2.6. Linkage Disequilibrium (LD) Analysis

We evaluated the LD between pairs of markers for the entire TP and for each cluster. The extent of LD in each TP was indicated as r² which is the squared allele frequency correlation between pairs of markers with known genomic positions. Generally, the larger the r² value, the larger the degree of association among loci in the genome. This estimation was performed in TASSEL v5.2.60 [41].

2.7. Genomic Selection Model

Three genomic selection models, Bayesian LASSO, Reproducing Kernel Hilbert Space (RKHS), and Ridge-Regression Best-Linear Unbiased Prediction (RR-BLUP), were used for model training. However, RR-BLUP performed similarly or slightly better than the two other models and had the fastest computational time; therefore, only results from RR-BLUP are presented in this study.

An RR-BLUP model was used for all genomic predictions with models trained as follows:

y = 1µ + Zu + ɛ

(9)

u ~ MVN (0, Iσ²_u)

(10)

ɛ ~ MVN (0, Iσ²_ɛ)

(11)

where y is a vector of BLUEs of the lines in the training population; 1 is an n × 1 vector with elements equal to 1; µ is the grand mean; Z is an n × p design matrix with elements of 1 or –1 (where –1 represents the minor allele); u is a p × 1 vectors of marker effects; ɛ is an n × 1 vector of residuals; σ²_u is the variance of marker effects; I is an identity matrix; and σ²_ɛ is the error variance. σ²_u and σ²_ɛ were estimated using restricted maximum likelihood (REML). The RR-BLUP model was implemented with the rrBLUP package version 4.6 [42] in R. Predictive abilities were calculated using a five-fold cross validation method with 500 iterations within the rrBLUP package. All analyses were performed using R version 3.5.2.

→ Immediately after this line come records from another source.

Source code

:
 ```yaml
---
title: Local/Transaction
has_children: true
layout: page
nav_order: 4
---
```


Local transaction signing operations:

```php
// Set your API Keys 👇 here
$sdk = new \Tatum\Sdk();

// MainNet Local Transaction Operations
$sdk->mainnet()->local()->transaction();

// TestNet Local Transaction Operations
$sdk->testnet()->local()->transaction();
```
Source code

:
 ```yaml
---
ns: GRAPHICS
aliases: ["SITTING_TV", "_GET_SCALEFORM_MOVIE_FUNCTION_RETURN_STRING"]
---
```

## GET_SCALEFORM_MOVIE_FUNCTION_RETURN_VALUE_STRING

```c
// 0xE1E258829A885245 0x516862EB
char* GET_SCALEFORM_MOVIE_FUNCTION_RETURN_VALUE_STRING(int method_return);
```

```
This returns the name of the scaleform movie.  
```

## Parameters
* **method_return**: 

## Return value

2.8. Accuracy of Genomic Selection for Line Advancement

Prior to implementing genomic selection, approximately 25% of the most susceptible F₅ lines were discarded each year based on phenotypic evaluation. We assessed the effectiveness of genomic prediction in discarding susceptible lines and selecting moderately resistant lines. The likelihood of making a correct decision was calculated as the proportion of observed susceptible lines that the model predicted to be susceptible (true positives) and the proportion of lines observed to be moderately resistant and also predicted to be moderately resistant (true positives) expressed as a percentage of the entire cohort as shown below:

$$\mathrm{Correct} \mathrm{decision} \mathrm{index} \left(\mathrm{CDI}\right)=\frac{\mathrm{Number} \mathrm{of} \mathrm{true} \mathrm{positives}+\mathrm{Number} \mathrm{of} \mathrm{true} \mathrm{negatives}}{\mathrm{Total} \mathrm{number} \mathrm{of} \mathrm{lines}} \mathrm{x} 100$$

(12)

The higher the correct decision index, the more likely it is to advance moderately resistant lines and discard susceptible lines and vice-versa.

3. Results

3.1. Principal Component and Cluster Analyses for F₅ Populations

All 2590 lines in the 2018 F₅ population were divided into three clusters (Figure 2b). Cluster one had the highest number of lines with 1122, while cluster two had the lowest number with 679 F₅ lines. Principal component (PC) analysis showed that the first two components accounted for 7.2% and 5.8% of genetic variance in the TP18 dataset. After stratification, 200 (8.5%) lines were selected to capture the genetic diversity of each cluster. Ninety-five lines were selected across cluster one, 46 across cluster two and 59 across cluster three. In 2019, the 2715 F₅ lines also were divided into three clusters (Figure 2c). The cluster sizes ranged from 314 F₅ lines in cluster three to 1406 F₅ lines in cluster one with 90, 65, and 45 lines selected from cluster one, two and three, respectively. PC analysis revealed that the first component explained 9.3% of variation while the second component explained 7.4% of variation in the TP19 dataset. To evaluate the TP sampling with and without stratification on the 2017 set, the k-means clustering algorithm divided the 500 F₅ lines into four clusters (Figure 2a). PC analysis showed that about 6.7% and 5.5% of variance were explained by the first and second components respectively, the lowest among the three populations. The size of the clusters ranged from 73 lines in cluster four to 201 lines in cluster one. From each cluster, 40% of the lines were selected to achieve a total population size of 200 and ranged from 30 lines in cluster four to 80 lines in cluster one.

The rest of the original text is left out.